_Goal of the exercise_
Below are some records; copy each line in them that contains "will".
*-*-*
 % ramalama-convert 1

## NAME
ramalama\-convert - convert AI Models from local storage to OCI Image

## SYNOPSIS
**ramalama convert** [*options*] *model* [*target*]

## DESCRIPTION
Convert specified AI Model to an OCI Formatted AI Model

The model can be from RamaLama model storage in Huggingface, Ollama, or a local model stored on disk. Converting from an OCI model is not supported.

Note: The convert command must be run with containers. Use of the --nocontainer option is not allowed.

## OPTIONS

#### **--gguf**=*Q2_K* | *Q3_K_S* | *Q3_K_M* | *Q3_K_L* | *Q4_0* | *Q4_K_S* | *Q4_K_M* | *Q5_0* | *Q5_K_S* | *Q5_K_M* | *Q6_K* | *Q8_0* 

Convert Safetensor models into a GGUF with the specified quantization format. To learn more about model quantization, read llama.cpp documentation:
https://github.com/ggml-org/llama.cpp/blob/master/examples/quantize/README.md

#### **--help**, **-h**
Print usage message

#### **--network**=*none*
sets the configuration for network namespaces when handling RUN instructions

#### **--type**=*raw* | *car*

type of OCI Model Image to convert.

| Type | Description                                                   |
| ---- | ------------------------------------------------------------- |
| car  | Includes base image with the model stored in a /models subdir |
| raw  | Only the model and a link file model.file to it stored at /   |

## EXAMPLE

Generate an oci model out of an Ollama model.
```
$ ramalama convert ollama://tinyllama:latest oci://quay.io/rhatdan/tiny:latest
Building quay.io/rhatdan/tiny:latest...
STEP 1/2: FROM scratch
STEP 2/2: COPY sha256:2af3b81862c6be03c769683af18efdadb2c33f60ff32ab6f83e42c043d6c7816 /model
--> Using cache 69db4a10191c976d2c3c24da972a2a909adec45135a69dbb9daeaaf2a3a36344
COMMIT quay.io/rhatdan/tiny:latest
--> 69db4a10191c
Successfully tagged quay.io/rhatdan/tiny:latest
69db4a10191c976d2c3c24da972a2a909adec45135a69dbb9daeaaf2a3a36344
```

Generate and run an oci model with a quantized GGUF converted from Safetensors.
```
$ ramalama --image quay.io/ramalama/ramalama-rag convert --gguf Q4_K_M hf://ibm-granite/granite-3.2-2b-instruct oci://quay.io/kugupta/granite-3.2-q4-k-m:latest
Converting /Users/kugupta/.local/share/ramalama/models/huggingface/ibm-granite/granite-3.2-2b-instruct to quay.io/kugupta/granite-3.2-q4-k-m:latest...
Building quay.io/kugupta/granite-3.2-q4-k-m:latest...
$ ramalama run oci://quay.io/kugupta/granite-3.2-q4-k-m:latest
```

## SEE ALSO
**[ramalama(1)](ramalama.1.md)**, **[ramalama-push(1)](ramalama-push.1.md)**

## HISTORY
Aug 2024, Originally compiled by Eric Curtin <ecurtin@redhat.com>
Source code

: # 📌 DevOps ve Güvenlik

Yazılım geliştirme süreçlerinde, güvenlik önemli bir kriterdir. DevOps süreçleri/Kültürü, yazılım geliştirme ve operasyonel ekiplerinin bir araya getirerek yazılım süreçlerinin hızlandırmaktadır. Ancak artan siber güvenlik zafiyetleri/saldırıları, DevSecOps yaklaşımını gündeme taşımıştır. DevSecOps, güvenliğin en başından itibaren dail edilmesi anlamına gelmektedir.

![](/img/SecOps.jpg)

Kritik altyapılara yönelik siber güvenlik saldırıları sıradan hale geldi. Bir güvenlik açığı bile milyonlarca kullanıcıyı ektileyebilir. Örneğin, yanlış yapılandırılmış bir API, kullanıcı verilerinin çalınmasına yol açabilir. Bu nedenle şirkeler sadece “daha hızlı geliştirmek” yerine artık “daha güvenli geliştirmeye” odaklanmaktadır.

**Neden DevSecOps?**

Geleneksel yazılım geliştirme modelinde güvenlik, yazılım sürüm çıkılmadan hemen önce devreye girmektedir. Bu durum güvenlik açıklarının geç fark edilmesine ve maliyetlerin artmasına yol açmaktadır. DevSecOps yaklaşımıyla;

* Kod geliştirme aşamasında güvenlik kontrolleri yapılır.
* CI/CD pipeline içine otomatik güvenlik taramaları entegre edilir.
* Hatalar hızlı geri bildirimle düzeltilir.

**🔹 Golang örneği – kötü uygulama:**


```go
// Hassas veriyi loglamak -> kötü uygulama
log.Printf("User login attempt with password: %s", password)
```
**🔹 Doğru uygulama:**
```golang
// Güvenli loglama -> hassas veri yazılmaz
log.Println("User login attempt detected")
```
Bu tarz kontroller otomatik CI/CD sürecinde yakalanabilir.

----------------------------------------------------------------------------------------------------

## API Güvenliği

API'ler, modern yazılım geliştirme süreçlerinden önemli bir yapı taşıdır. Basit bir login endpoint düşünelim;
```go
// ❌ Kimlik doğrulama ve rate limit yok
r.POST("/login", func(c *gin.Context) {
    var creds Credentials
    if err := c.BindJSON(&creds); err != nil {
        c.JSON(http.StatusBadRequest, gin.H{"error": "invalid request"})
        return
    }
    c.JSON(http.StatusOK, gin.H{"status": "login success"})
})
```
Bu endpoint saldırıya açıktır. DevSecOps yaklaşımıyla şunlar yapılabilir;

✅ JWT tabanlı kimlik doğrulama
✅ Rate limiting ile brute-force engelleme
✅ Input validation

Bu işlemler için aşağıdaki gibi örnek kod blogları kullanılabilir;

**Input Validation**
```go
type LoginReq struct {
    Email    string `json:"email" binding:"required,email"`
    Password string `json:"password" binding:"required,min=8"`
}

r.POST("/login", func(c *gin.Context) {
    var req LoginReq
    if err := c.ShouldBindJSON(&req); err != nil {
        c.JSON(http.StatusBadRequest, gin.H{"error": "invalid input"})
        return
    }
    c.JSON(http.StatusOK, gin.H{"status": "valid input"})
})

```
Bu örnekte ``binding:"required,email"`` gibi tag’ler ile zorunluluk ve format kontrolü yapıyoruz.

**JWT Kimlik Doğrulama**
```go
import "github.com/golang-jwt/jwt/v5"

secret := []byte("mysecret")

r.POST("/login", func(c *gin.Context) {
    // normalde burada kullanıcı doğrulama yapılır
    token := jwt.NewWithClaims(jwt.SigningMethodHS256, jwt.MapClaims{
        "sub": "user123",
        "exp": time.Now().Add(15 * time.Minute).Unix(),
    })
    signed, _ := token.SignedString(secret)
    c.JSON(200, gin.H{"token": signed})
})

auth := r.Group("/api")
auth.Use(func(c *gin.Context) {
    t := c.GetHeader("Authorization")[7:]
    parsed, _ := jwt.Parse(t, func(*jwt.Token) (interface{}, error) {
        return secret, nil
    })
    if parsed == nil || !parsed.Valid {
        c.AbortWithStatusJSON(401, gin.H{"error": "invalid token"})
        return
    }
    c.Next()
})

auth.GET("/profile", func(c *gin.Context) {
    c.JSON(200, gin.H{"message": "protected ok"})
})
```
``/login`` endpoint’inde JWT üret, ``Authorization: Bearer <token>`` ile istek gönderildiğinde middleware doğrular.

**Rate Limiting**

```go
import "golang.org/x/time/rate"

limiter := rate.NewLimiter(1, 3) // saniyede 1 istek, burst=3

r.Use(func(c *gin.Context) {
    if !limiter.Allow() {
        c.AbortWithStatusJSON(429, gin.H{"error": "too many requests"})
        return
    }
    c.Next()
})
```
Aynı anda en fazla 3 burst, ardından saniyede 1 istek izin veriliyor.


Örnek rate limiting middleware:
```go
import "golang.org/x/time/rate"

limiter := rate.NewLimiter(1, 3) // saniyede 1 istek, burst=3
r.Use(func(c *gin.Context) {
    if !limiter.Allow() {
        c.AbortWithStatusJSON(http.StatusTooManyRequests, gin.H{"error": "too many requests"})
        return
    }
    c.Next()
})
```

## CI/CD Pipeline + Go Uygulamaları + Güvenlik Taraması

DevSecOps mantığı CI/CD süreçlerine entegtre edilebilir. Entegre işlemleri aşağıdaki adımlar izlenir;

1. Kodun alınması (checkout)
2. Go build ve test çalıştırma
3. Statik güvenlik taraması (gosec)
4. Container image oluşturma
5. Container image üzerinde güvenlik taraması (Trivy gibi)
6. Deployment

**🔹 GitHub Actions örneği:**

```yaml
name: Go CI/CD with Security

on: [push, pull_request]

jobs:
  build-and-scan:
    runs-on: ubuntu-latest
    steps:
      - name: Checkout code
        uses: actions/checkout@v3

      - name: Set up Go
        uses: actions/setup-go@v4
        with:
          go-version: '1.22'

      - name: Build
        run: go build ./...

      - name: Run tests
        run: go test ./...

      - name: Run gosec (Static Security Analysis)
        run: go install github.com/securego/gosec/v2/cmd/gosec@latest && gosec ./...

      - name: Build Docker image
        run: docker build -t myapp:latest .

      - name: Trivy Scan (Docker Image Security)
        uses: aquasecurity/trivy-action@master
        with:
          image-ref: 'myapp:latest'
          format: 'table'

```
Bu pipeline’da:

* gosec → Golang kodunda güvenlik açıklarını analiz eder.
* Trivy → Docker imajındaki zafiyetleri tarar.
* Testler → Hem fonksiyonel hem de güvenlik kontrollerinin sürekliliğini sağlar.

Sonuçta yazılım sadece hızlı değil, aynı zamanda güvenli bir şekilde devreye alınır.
*-*-*
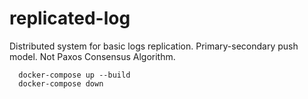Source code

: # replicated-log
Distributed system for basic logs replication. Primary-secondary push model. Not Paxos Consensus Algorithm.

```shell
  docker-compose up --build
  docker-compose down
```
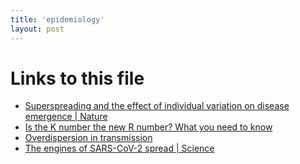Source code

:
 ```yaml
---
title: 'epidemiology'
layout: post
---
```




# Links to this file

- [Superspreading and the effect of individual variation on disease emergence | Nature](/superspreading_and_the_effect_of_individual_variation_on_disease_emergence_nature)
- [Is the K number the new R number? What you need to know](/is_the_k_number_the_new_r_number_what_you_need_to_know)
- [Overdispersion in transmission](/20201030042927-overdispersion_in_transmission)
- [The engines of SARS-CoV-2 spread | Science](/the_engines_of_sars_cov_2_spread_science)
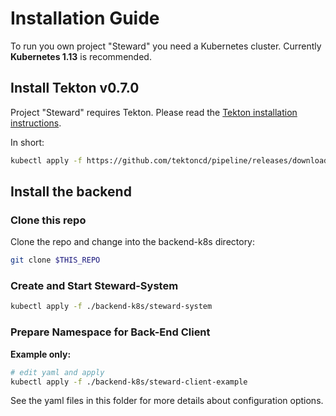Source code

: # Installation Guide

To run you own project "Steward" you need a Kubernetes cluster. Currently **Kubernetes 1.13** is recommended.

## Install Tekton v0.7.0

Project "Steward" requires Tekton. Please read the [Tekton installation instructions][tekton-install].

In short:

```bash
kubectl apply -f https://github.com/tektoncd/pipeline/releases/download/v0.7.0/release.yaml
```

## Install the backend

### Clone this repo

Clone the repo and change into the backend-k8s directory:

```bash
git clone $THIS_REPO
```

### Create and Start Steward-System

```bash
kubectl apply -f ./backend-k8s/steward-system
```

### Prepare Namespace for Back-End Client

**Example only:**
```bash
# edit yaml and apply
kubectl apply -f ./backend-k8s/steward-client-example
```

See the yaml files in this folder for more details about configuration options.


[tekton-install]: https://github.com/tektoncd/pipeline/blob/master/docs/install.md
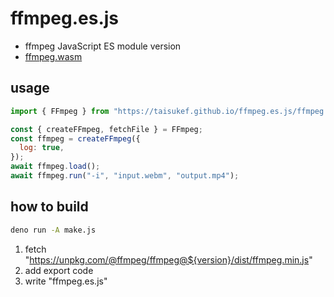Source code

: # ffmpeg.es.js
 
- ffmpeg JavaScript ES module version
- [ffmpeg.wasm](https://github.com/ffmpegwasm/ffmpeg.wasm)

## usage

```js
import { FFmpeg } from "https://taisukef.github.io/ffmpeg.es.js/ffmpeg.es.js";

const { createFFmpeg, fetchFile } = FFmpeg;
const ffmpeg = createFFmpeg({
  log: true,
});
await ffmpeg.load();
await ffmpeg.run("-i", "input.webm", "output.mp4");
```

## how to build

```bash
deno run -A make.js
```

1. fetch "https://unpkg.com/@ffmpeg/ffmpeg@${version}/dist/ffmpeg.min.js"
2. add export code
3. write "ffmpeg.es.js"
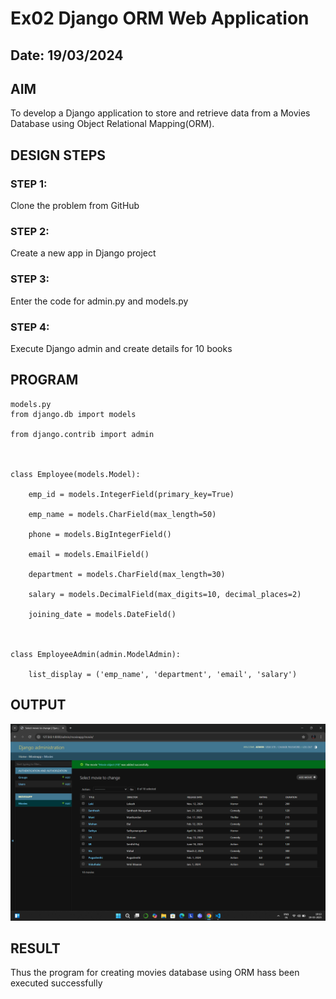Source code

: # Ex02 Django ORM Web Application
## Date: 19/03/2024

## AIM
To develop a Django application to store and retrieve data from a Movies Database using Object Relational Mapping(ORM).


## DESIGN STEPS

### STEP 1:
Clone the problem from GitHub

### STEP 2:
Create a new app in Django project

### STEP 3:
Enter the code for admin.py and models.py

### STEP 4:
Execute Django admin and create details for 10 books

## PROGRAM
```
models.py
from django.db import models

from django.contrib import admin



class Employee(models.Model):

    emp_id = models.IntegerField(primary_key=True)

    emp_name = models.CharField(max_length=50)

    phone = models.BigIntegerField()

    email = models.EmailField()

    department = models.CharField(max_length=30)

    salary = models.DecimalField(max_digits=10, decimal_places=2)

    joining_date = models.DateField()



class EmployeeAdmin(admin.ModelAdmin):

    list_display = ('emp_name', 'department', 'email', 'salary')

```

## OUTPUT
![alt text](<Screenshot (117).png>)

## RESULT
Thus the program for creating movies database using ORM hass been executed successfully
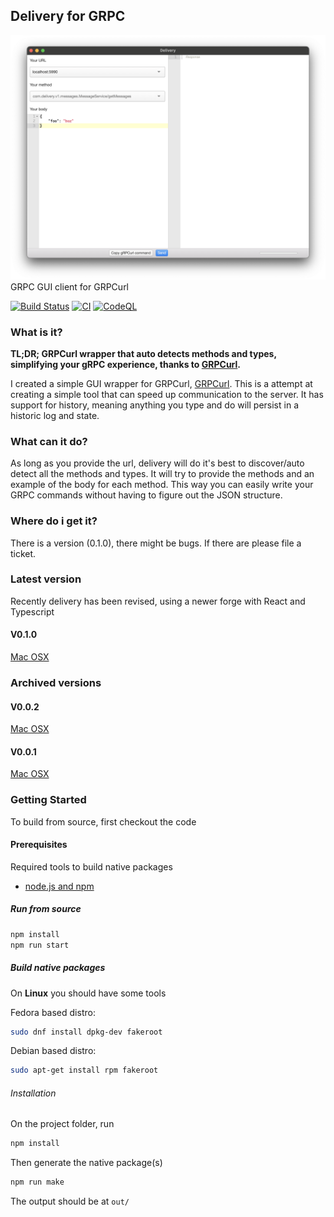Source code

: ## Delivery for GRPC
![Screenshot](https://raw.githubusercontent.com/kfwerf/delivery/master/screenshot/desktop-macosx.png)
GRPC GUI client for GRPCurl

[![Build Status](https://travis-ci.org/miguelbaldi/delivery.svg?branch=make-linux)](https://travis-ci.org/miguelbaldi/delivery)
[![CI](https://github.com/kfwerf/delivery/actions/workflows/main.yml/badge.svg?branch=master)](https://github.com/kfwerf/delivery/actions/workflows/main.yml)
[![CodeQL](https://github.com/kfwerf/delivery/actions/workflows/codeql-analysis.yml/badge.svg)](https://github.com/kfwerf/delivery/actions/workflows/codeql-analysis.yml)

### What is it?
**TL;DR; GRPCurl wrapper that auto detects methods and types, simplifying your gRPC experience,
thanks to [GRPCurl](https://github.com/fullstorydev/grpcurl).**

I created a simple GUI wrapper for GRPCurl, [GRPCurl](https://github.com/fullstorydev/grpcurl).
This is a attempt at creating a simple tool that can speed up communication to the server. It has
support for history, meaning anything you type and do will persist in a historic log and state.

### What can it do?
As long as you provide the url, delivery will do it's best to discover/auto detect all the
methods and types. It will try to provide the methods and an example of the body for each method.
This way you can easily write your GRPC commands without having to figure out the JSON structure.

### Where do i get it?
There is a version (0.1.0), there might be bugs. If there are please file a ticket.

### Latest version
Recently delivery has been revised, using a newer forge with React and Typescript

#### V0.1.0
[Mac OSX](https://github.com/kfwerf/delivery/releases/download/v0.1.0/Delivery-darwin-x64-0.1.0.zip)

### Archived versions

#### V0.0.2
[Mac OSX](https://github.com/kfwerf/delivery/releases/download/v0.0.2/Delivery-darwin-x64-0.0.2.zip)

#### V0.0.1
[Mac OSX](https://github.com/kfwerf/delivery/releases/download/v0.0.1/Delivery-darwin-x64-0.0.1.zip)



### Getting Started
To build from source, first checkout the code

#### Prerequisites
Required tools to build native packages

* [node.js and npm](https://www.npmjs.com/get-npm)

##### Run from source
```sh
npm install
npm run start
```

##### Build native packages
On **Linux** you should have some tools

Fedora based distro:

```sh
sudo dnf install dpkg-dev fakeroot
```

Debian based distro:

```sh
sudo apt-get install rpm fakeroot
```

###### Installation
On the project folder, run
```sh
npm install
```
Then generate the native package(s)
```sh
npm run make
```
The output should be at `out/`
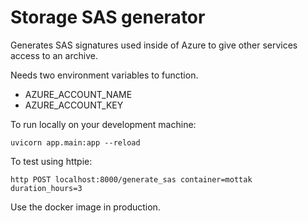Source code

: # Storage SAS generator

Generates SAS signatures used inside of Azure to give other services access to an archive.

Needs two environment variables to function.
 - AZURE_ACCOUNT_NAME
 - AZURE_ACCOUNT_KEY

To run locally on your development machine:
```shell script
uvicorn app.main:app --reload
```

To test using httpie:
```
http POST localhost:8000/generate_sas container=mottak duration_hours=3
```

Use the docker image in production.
*-*-*
_Answer space_
support for history, meaning anything you type and do will persist in a historic log and state.
As long as you provide the url, delivery will do it's best to discover/auto detect all the
methods and types. It will try to provide the methods and an example of the body for each method.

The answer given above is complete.